Los golpistas calientan el 1-0
Los golpistas catalanes pretenden crear una nueva nación a base de ilegalidad y enfrentamientos en las calles. El día a día de Cataluña se ha convertido en una sucesión de escenas violentas y no ha hecho más que comenzar. He ahí la imposibilidad teórica y práctica del procés: está impulsado por políticos inútiles —repudiados por la comunidad internacional desde la Unión Europa a Estados Unidos—, radicales que intentan edificar una nueva sociedad pero a base de coacciones y cimientos anticonstitucionales. No es de extrañar que hayan recurrido al etarra Arnaldo Otegi para que apadrine este golpe de Estado. Mientras el Gobierno de Mariano Rajoy pone flexibilidad y determinación para que se cumpla la ley sin altercados, los independentistas están consiguiendo que la región se parezca cada vez más al País Vasco de los peores años cuando, como ahora en Cataluña, la libertad estaba en peligro de extinción. Entonces, la amenaza terrorista y la violencia constante de la kale borroka engendraban pavor en el pueblo vasco y secuestraban la democracia. Hacia ese precipicio civil caminan los catalanes.
¿Qué legitimidad puede tener un referéndum ilegal que además de ir contra la Constitución coarta la voluntad de los ciudadanos?
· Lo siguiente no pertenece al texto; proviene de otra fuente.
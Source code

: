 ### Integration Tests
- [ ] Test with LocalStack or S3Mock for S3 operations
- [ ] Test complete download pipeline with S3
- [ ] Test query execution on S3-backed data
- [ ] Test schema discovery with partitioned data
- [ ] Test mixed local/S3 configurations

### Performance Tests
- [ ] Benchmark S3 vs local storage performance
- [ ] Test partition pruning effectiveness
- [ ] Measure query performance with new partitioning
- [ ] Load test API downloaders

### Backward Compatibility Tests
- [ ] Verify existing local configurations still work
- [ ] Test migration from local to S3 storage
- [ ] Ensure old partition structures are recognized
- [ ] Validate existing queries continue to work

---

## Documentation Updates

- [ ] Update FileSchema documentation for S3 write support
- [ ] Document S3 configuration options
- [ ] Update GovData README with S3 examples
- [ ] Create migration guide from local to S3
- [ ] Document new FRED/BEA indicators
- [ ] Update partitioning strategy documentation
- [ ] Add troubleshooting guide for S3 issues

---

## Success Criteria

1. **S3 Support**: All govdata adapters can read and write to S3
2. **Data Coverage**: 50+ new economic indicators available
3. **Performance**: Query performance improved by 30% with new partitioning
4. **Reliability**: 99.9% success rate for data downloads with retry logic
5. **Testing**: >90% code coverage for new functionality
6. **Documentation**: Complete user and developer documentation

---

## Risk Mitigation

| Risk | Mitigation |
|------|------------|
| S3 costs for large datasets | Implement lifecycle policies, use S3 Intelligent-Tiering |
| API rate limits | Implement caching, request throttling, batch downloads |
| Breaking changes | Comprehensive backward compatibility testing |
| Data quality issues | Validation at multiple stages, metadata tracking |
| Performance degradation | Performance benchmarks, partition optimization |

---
Los prosélitos de la CUP —el brazo político de los violentos en el Parlament— utilizan el modus operandi del «conmigo o contra a mí». Así, señalan a cualquiera que opte por respetar la legalidad vigente y tratan de intimidar a las Fuerzas y Cuerpos de Seguridad del Estado con continuos escraches. El trabajo de propaganda de los antisistema lo completan las huestes juveniles de Arran, encargados de sembrar las calles de violencia. Con este panorama, se multiplican imágenes como las que hemos visto este martes, cuando un secretario judicial ha tenido que entrar encapuchado en la sede de Unipost en Tarrasa (Barcelona) para inspeccionar un lugar donde había tarjetas censales destinadas al 1-O.
Este contexto es el mundo al revés dentro de un Estado de Derecho como el que articula España. La justicia, los agentes y demás servidores de nuestra democracia tienen que esconder su rostro para poder tener una vida medio normal sin que ningún indeseable trate de arruinarla. Los golpistas demuestran día a día que la democracia es un concepto ignoto para ellos y que están dispuestos a llegar hasta las últimas consecuencias para conseguir un referéndum ilegal, aunque sea a base de sangre y violencia. La ley ha de prevalecer ante cualquier acción visceral. El Gobierno hace bien en perseverar en su línea de rigurosa moderación y en apoyar a los agentes que se han desplazado expresamente hasta Cataluña para garantizar que la libertad y la democracia sigan vigentes a pesar de que los violentos traten de erradicarlas con unas acciones que sólo han dado los primeros coletazos.